French veterans who flew Halifax bombers from RAF Elvington during the war returned yesterday for an emotional visit. STEPHEN LEWIS joined them

LUCIEN MALLIA stood next to the tail-end turret of a reconstructed Halifax bomber at Elvington and the memories came flooding back.

On a dark night more than 65 years ago, then a young French airman, he was sitting inside one of these turrets, the rear gunner on a night-time mission to bomb Germany, when his Halifax was pounced on by two German fighters.

They had almost reached their home air base of Elvington when the attack came.

“It was the March 4, 1945,” he said, his English halting but clear. “About two at night. The two German fighters attacked. I saw the first fighter. And then I saw our right engine was burning.”

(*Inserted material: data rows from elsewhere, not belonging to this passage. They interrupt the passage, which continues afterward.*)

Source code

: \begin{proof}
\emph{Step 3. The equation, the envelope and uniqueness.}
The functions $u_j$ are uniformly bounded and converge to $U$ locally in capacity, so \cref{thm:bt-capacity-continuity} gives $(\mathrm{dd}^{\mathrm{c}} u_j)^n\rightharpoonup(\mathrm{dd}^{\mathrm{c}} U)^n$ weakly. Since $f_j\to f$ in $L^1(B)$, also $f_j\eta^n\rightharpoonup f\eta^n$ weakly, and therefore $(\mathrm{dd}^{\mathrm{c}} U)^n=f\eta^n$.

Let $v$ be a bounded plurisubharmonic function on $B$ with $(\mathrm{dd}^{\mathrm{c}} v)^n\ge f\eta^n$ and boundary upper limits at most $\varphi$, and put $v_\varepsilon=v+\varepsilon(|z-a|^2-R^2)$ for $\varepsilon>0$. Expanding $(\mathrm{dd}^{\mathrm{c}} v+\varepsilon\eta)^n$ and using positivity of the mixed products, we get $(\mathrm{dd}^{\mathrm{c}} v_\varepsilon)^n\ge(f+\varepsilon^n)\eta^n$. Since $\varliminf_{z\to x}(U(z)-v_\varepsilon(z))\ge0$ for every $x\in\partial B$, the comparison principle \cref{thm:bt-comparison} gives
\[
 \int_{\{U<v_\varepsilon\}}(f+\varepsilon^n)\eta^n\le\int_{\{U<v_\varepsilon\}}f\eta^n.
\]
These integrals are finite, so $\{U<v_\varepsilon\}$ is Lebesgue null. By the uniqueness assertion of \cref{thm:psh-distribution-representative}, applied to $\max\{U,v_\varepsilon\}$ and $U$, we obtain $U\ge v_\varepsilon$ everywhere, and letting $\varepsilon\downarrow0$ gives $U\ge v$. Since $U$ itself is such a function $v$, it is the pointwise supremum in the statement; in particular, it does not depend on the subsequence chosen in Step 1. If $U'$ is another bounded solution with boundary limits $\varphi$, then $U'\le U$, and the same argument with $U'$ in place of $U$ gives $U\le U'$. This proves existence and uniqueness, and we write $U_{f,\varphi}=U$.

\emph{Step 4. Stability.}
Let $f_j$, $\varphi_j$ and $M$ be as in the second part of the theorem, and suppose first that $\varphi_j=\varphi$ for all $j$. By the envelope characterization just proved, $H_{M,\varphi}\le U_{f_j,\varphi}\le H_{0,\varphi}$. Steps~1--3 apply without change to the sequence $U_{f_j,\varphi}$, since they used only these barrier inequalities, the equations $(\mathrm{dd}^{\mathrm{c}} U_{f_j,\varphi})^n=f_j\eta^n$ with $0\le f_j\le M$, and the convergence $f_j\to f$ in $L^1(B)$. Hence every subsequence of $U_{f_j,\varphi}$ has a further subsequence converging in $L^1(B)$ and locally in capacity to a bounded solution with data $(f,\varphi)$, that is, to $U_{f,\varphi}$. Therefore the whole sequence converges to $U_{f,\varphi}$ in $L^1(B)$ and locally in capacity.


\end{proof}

Lucien’s pilot managed to bring the aircraft down in a controlled crash landing. Sitting in the back of the plane in his isolated rear turret, Lucien could easily have been trapped and burned alive. He’d seen that happen to other rear gunners and had learned from their mistake.

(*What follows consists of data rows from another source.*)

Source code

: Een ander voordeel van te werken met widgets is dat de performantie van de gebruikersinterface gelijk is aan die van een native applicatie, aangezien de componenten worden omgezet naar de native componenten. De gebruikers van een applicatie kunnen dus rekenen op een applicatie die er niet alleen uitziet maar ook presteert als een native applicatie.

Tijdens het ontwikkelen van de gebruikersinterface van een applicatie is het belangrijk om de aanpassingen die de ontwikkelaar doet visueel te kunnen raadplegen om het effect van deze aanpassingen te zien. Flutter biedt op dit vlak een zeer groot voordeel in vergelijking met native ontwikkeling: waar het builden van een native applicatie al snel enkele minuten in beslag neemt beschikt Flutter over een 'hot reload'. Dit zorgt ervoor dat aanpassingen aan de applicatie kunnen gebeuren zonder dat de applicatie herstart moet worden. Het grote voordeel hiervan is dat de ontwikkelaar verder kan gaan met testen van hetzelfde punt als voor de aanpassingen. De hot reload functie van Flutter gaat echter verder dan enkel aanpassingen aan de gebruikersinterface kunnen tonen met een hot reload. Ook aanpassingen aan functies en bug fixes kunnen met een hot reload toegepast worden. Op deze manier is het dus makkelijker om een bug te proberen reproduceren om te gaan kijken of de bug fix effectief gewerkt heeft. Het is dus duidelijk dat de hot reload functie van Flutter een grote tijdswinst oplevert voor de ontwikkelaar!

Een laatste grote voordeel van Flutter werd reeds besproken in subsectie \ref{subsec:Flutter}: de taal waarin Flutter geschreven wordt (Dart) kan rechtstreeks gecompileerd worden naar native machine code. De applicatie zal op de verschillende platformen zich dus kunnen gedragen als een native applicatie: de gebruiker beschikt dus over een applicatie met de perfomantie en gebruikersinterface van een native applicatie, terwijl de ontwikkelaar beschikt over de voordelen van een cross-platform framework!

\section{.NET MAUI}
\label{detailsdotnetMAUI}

He managed to turn the guns so that by the time his plane came down not far from Elvington, he was able to open the emergency escape.

“If he didn’t do that, then my father wouldn’t have been born, and I wouldn’t be here,” said his granddaughter Virginie, who accompanied him and other French veterans on an emotional return to Elvington, the base where they had been stationed during the war.

Lucien, now 88, suffered burns, and a nasty injury to the head – the scar can still be seen today. But he survived to tell the tale.

And what a tale. Two French squadrons were based at Elvington during the last two years of the war: the 346 Guyenne and 347 Tunisie. They were renowned for their skill and courage, but flying bombing raids over Germany was a dangerous business. Half the French aircrew from Elvington were to lose their lives before the war was over.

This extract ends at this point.